Comments will be wrapped at 80 characters unless it is necessary to go over, such as when writing URLs.
Ordering
Properties in objects, class methods, variable declarations, variables from dependency injection, and other similar lists will be ordered alphabetically when possible and when there’s no overriding need to do it another way.
When there are no other dependencies on other functions, individual functions in a file will be ordered alphabetically. When your functions in a module call each other, the dependent ones must be placed earlier.

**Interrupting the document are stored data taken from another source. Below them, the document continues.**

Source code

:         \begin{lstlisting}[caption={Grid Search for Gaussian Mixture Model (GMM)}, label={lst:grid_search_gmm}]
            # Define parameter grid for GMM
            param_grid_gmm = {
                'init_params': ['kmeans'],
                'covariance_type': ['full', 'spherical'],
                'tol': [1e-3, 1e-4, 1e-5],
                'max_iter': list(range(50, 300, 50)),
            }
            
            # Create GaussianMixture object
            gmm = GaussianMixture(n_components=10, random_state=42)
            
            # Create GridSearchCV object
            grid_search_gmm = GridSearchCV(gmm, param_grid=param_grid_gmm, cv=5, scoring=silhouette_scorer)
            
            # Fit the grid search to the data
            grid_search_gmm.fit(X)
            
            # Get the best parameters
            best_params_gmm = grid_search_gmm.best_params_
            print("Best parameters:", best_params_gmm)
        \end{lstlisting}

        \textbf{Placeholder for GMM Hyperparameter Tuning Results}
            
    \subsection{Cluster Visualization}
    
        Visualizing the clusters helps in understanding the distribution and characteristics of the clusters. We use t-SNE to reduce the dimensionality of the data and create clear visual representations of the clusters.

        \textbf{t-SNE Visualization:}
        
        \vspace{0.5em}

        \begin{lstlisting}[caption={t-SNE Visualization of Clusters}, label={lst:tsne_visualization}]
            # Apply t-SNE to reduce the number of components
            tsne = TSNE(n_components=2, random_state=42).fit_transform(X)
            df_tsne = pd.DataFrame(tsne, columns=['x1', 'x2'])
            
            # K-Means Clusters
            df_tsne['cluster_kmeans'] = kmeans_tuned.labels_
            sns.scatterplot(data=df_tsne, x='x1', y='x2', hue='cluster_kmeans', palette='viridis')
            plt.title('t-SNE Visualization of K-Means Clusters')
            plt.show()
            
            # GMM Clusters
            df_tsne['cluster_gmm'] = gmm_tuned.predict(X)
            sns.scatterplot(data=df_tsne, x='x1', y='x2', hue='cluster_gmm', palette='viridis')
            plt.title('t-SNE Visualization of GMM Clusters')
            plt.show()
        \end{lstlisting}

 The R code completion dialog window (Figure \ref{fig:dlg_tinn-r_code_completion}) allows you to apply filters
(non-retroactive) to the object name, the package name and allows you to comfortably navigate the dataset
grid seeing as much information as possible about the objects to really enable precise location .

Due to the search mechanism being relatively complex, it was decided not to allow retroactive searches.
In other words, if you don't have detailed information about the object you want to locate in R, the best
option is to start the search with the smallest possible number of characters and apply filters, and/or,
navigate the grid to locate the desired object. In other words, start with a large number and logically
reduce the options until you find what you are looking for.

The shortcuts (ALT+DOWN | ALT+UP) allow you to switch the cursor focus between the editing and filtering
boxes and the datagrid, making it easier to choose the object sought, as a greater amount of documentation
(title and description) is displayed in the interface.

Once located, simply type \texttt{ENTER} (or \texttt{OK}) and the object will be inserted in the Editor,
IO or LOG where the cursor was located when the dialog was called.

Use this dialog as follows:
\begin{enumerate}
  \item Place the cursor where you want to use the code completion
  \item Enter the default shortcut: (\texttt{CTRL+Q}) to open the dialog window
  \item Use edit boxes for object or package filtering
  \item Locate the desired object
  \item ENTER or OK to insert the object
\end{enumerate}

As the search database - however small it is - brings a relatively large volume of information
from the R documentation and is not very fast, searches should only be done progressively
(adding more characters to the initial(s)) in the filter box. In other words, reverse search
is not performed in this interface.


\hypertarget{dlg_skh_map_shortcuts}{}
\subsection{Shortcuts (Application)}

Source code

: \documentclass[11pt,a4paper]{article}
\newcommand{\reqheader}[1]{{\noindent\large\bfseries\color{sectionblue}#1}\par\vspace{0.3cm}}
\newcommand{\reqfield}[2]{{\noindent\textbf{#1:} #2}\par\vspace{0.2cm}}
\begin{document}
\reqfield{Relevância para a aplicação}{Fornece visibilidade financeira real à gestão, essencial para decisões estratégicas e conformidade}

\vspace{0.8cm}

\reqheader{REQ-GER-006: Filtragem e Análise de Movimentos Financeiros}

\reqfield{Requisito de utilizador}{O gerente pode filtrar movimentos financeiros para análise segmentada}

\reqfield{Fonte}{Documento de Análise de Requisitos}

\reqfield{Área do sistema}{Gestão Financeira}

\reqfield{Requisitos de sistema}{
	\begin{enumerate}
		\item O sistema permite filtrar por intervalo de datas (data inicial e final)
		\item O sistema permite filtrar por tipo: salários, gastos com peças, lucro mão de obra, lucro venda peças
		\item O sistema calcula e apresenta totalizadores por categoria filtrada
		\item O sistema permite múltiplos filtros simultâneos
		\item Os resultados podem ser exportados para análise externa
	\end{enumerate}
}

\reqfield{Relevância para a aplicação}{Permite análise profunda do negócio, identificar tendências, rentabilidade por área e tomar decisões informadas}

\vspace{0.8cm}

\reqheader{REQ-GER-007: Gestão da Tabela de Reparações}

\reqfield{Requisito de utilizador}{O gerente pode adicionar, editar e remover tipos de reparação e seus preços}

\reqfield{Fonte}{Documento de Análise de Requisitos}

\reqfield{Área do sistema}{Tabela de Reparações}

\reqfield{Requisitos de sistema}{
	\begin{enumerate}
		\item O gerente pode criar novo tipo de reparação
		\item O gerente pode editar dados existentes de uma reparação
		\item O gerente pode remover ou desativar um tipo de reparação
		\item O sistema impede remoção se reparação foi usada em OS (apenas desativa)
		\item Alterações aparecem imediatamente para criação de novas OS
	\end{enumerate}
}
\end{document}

When performing alphabetization, ignore symbols and ignore case. That means these elements are sorted correctly:
global $monday, Moo, moose, _mop;
Specific Constructs
Try to pull in configuration from a config file or the environment. Hardcoding anything is bad.
Attempt to allow for localization in the codebase. It’s hard to shoehorn that in later.
Tests
There’s a section dedicated to writing tests. In brief:
- Always consider how easy it is to write tests for your code. This helps you decouple modules.
- Write good tests that exercise code whenever possible.
- Try to test scenarios. Tests can also act like documentation and describe what would happen in specific situations.